-------- Information

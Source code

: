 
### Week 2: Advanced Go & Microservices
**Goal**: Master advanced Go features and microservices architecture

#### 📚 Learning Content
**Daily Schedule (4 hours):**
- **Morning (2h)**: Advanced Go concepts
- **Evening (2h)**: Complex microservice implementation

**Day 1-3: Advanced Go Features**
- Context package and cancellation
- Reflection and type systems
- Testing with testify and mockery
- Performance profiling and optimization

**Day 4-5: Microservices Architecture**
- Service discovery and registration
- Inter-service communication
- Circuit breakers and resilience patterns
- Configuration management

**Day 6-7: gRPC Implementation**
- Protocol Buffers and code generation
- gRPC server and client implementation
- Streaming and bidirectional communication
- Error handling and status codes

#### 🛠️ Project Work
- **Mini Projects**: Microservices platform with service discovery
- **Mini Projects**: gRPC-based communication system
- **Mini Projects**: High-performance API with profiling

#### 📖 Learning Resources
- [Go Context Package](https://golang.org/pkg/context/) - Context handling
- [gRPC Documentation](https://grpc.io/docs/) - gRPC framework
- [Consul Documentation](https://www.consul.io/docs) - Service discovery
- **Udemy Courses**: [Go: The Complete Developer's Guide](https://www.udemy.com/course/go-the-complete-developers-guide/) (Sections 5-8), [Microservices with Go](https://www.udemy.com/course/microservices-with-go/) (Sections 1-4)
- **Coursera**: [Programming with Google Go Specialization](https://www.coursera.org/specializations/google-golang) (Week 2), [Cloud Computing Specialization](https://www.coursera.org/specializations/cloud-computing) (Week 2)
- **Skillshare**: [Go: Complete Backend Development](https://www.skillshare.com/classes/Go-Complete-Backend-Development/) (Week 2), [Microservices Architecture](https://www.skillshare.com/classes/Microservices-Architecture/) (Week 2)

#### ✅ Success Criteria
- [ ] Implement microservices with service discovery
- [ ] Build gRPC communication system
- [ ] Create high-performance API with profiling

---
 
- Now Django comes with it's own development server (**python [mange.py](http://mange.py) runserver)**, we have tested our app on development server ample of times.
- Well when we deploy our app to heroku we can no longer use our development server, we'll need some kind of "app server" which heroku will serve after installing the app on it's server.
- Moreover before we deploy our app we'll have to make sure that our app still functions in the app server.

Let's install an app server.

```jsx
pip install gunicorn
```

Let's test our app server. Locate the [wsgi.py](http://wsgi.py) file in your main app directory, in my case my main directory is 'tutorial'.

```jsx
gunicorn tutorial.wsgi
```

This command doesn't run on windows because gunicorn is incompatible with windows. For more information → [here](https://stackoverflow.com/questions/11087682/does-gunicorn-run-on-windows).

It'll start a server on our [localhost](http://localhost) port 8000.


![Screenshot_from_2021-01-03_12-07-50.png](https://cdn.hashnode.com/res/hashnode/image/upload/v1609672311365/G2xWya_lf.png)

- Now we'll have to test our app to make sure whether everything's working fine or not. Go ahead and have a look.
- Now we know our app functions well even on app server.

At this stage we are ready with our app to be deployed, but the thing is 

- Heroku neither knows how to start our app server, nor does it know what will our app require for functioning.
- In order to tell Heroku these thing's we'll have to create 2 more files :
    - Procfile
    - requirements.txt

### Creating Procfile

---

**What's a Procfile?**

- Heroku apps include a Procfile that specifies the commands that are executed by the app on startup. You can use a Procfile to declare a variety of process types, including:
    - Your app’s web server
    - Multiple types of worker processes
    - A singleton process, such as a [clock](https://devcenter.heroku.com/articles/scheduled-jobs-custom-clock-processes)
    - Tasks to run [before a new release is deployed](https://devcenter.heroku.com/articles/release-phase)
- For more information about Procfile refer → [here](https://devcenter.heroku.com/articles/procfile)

----------------

▶ Directions
Look above for the line holding "- Now we know" and the line holding "- Multiple types of worker processes". Retype both, and every line between them, word for word and nothing else.

▶ Your solution
- Now we know our app functions well even on app server.

At this stage we are ready with our app to be deployed, but the thing is 

- Heroku neither knows how to start our app server, nor does it know what will our app require for functioning.
- In order to tell Heroku these thing's we'll have to create 2 more files :
    - Procfile
    - requirements.txt

### Creating Procfile

---

**What's a Procfile?**

- Heroku apps include a Procfile that specifies the commands that are executed by the app on startup. You can use a Procfile to declare a variety of process types, including:
    - Your app’s web server
    - Multiple types of worker processes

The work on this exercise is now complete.